- **Work item**:
What you return should be the lines of the data containing "theoremstyle", each in full.

- **Data for analysis**:
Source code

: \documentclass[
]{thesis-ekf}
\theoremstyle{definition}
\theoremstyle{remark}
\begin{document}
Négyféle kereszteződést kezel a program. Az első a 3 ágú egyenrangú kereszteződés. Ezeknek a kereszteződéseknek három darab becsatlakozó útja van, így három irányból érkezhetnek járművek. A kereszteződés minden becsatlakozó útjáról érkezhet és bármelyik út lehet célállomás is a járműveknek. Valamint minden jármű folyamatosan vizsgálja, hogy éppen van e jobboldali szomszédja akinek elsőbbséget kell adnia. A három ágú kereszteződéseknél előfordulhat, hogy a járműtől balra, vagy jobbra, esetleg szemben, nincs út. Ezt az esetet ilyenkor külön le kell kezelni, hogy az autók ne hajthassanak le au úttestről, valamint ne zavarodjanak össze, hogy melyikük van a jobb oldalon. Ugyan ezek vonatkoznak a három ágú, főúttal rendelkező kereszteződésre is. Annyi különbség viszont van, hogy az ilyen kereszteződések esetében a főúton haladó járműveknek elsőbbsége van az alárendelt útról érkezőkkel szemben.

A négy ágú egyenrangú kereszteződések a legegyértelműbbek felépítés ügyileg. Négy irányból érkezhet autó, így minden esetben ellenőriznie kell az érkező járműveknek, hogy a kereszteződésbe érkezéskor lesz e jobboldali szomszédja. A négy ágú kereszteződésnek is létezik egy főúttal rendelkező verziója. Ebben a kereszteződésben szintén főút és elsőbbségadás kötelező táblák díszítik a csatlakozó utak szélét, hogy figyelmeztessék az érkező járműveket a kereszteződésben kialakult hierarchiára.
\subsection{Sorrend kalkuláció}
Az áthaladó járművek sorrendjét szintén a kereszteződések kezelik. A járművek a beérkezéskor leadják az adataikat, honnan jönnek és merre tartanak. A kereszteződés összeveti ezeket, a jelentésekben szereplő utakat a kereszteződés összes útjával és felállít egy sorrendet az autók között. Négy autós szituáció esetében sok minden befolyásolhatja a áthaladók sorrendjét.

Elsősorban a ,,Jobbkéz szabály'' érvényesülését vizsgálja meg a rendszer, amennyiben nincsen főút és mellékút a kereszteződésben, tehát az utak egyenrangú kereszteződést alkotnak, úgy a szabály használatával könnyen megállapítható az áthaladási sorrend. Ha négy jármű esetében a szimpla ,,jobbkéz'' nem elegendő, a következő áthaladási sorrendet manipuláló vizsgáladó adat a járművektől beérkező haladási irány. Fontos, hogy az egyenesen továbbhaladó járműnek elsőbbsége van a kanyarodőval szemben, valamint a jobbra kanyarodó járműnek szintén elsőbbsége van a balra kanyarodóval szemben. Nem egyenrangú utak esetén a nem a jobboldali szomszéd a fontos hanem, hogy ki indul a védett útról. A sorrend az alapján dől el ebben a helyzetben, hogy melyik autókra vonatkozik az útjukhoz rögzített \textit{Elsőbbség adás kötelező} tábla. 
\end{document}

- **Response for this exercise**:
\theoremstyle{definition}
\theoremstyle{remark}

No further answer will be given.